━━━━━ Entries shown

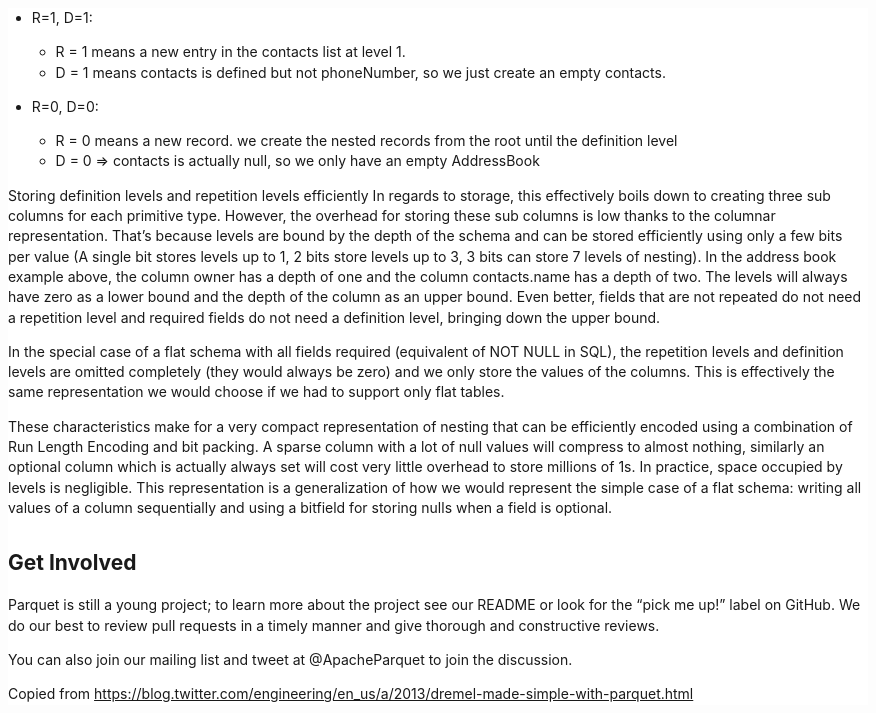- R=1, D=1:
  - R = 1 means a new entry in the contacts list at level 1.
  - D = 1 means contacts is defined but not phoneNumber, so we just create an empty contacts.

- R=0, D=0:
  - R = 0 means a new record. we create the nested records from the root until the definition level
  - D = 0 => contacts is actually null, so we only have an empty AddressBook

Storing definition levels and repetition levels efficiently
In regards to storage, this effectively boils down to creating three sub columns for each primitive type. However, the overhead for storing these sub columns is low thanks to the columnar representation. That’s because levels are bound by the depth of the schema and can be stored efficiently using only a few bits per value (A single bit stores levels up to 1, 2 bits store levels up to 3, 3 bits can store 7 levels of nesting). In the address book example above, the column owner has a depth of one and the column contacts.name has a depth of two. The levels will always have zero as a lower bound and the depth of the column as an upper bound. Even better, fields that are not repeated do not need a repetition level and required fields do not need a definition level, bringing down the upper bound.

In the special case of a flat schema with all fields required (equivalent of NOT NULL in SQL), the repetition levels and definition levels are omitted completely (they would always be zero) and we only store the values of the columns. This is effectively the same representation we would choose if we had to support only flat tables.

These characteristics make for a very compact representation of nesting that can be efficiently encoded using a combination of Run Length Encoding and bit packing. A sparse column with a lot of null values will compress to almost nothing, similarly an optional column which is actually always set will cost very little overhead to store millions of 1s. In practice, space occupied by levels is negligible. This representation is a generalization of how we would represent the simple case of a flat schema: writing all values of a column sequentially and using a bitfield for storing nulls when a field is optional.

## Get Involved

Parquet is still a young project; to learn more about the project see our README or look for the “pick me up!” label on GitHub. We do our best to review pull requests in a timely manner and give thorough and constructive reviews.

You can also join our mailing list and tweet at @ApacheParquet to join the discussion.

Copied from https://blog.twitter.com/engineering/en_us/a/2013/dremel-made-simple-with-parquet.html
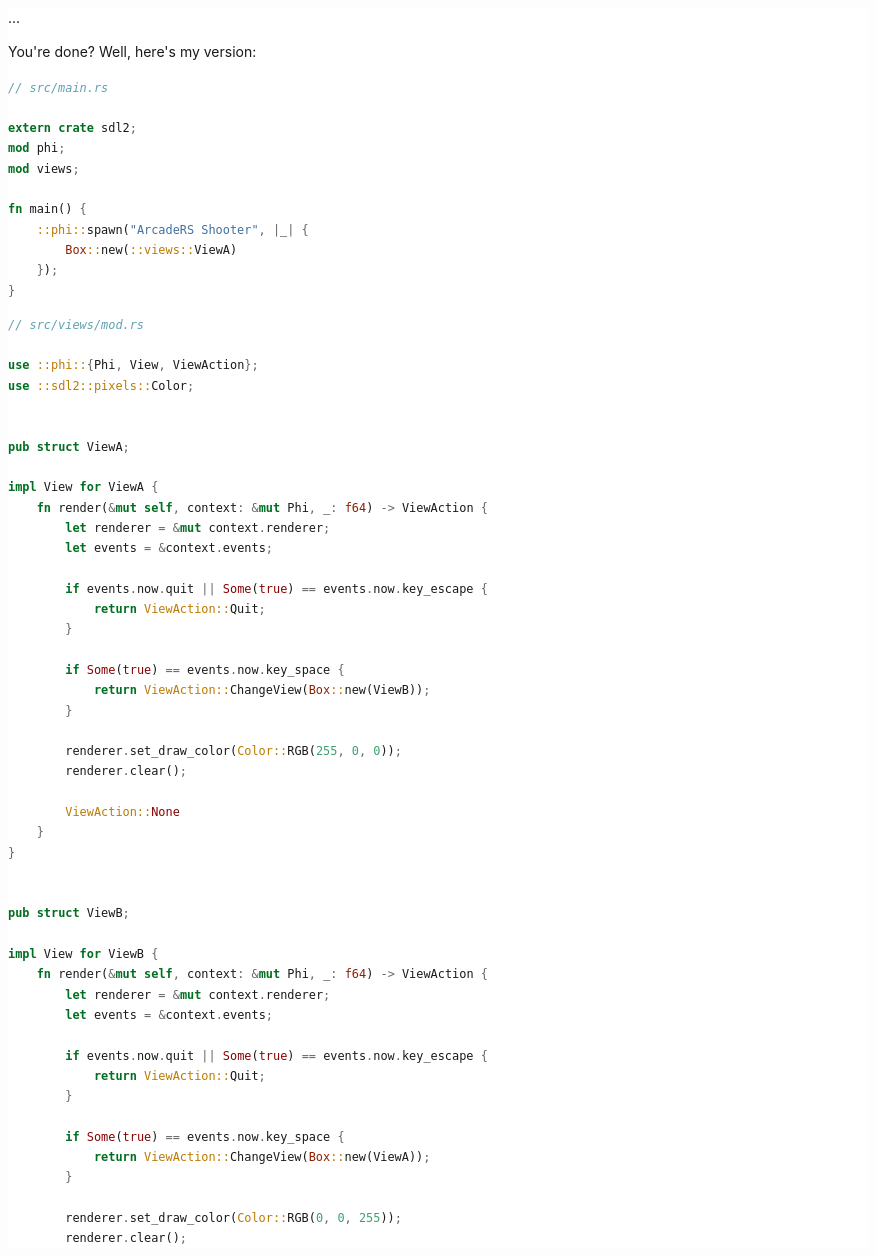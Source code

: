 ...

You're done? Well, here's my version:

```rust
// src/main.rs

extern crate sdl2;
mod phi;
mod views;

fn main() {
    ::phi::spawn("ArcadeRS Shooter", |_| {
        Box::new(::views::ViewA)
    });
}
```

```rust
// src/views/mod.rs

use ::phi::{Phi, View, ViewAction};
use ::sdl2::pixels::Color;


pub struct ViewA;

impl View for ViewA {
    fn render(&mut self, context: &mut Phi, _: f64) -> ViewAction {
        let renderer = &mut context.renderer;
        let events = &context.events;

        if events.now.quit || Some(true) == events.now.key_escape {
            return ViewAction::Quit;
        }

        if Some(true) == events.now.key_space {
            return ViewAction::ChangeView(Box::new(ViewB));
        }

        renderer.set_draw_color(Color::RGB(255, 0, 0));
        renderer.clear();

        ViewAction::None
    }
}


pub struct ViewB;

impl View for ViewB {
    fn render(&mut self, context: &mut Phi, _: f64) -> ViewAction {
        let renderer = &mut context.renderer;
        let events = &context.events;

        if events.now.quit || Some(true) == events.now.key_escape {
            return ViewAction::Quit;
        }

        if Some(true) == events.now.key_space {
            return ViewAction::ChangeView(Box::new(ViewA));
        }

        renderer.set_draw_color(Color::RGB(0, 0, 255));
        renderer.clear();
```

━━━━━━━━━━

Task
Scan the data for lines containing "list" and copy all of them.

Answer
  - R = 1 means a new entry in the contacts list at level 1.
You can also join our mailing list and tweet at @ApacheParquet to join the discussion.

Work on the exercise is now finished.